Psychology and behavorial sciences - Theme
- 16773 reads
In dit artikel wordt een overzicht gegeven van het onderzoek wat de afgelopen 30 jaar gedaan is naar het geven van misleidende informatie en de invloed daarop op herinneringen. Ook is gekeken naar de condities waarin deze misleidende informatie invloed heeft op het geheugen en wanneer niet. Wanneer na een bepaalde gebeurtenis verkeerde informatie gegeven werd, werd die verkeerde informatie in bijna de helft van de gevallen herinnerd als deel van de echte gebeurtenis. Het geven van verkeerde informatie zorgt dus voor beperkingen van het geheugen. De neurale activiteit tijdens de gebeurtenis en tijdens het geven van de verkeerde informatie zou het ‘misinformation effect’ voorspellen. Dit effect wijst op de veranderingen in het rapporteren van gebeurtenissen die ontstaan na het krijgen van verkeerde, misleidende informatie.

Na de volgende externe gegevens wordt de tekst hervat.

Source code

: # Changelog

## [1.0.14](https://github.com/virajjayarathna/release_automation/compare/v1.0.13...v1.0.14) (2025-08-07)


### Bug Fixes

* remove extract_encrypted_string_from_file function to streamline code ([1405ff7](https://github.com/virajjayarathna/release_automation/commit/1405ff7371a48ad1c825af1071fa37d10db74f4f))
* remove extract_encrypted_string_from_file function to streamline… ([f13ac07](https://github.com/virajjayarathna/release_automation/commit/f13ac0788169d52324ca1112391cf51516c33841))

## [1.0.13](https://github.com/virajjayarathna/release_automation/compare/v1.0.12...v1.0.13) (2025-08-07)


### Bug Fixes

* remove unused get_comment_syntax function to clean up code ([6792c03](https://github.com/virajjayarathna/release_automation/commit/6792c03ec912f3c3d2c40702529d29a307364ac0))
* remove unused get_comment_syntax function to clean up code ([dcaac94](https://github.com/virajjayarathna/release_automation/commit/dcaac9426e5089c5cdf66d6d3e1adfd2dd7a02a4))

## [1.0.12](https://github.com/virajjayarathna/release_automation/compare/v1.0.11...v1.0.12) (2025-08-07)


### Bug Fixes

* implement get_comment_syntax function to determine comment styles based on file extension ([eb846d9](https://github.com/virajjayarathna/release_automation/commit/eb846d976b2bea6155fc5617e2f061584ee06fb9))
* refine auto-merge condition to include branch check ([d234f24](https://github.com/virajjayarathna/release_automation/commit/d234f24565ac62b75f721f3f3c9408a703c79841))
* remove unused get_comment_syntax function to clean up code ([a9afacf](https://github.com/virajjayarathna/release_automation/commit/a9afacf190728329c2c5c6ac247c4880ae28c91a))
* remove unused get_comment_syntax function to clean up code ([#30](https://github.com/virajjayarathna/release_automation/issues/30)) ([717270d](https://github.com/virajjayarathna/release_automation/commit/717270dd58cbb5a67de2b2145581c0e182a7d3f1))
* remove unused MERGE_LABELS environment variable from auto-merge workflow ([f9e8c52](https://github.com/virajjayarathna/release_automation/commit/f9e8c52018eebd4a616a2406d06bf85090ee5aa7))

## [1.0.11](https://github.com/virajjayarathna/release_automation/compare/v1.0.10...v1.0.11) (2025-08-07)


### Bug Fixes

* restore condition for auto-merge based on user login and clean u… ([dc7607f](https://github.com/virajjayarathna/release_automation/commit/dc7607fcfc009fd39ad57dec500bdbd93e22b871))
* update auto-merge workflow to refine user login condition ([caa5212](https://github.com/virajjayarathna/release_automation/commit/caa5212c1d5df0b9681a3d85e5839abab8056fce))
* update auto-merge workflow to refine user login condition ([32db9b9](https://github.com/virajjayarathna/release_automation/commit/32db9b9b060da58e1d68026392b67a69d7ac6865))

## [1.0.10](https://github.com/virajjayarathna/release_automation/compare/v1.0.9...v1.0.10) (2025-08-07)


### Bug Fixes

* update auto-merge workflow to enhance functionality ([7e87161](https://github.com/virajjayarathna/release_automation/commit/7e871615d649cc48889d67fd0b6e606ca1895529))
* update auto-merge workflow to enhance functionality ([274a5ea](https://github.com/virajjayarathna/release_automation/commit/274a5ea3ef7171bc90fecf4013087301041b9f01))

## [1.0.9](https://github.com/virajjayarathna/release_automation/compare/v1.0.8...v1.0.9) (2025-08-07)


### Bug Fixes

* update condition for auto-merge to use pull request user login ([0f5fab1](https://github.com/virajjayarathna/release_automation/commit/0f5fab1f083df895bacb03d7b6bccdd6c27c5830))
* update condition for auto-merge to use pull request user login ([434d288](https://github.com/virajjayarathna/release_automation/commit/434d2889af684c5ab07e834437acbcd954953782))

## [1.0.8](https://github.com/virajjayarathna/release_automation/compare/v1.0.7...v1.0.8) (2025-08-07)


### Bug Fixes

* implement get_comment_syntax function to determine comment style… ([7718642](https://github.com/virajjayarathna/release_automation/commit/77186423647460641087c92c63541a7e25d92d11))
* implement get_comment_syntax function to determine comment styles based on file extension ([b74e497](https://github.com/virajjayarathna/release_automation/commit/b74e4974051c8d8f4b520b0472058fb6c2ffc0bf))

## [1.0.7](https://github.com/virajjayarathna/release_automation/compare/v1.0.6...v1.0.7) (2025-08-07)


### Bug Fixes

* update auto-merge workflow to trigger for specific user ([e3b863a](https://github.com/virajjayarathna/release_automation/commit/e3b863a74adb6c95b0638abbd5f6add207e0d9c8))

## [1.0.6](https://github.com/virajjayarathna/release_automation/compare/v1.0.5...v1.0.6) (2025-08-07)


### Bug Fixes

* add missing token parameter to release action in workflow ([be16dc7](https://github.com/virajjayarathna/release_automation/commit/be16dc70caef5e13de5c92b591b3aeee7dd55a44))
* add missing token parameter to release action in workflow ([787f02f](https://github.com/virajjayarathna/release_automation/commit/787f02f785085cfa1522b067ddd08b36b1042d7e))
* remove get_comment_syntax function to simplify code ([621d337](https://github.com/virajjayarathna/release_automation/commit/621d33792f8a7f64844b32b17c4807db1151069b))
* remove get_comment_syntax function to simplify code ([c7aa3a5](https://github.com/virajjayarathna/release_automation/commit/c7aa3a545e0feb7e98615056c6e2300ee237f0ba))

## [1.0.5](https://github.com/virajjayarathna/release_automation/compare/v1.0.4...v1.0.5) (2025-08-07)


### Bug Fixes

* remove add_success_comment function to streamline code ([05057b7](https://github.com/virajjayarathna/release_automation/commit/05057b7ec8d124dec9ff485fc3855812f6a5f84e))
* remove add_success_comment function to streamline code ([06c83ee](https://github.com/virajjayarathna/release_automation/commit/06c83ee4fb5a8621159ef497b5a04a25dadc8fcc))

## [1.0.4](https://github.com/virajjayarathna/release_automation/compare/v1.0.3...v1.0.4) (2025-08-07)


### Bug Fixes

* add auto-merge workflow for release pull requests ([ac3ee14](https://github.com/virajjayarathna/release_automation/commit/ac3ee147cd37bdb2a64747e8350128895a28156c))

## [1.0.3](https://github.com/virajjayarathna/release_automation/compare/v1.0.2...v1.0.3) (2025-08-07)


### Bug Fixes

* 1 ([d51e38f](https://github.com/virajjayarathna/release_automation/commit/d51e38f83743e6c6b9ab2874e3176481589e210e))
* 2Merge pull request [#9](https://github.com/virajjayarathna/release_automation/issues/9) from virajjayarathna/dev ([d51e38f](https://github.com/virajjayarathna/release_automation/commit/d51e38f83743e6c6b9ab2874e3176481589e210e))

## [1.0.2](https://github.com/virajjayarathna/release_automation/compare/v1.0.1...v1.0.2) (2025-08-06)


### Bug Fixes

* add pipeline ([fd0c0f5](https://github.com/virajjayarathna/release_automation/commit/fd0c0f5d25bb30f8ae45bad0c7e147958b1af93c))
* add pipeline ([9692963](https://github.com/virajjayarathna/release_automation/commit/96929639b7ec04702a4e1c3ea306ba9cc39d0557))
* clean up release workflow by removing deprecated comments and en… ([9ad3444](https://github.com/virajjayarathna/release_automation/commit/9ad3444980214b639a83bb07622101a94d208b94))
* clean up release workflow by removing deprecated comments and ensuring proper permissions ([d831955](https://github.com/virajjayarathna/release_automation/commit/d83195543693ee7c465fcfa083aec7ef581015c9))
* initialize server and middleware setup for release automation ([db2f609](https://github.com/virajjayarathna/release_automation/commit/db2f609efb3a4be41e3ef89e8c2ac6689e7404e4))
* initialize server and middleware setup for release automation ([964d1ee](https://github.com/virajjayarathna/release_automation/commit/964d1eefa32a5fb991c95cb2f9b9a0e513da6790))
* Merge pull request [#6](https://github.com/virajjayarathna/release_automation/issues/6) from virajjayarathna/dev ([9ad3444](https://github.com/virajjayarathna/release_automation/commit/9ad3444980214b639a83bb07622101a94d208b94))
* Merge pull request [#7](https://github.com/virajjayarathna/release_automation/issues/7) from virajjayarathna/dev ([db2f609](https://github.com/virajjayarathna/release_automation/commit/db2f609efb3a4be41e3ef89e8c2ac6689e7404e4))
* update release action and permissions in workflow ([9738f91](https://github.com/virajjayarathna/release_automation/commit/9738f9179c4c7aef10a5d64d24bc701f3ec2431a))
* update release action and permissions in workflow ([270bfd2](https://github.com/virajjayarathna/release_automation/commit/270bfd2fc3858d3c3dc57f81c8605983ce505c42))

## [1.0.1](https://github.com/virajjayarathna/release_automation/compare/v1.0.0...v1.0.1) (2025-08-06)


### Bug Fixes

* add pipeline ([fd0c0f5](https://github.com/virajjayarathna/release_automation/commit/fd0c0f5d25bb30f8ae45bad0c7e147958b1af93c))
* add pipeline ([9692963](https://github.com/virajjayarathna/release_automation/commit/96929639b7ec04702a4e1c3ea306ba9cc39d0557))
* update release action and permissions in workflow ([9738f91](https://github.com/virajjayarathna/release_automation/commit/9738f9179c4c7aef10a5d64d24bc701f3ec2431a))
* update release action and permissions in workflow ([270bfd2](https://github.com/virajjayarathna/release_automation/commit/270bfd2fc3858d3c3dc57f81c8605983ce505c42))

Bepaalde condities zijn vatbaarder voor misinformatie dan andere. Wanneer er een langere tijdsperiode na de gebeurtenis is en de herinnering wat begint te vervagen, is men vatbaarder voor misinformatie. Wanneer de gebeurtenis al heel lang geleden is, kan het zelfs zo zijn dat de herinnering zo zwak is dat het niet meer herkenbaar is na misinformatie. Als men niet duidelijk meer onderscheid kan maken tussen de herinnering en de misinformatie, kunnen herinneringen gemakkelijker veranderd worden. Dit wordt ook wel het ‘Discrepancy Detection principle’ genoemd. Wanneer na een kort tijdsinterval tussen de misinformatie en een test gevraagd werd of de informatie misinformatie was of dat het echt had plaatsgevonden, gaven de meesten aan dat het zowel uit de misinformatie als uit de echte gebeurtenis kwam. Het tijdelijk veranderen van iemands toestand (bijvoorbeeld teveel alcohol drinken) kan ervoor zorgen dat mensen vatbaarder zijn voor misinformatie.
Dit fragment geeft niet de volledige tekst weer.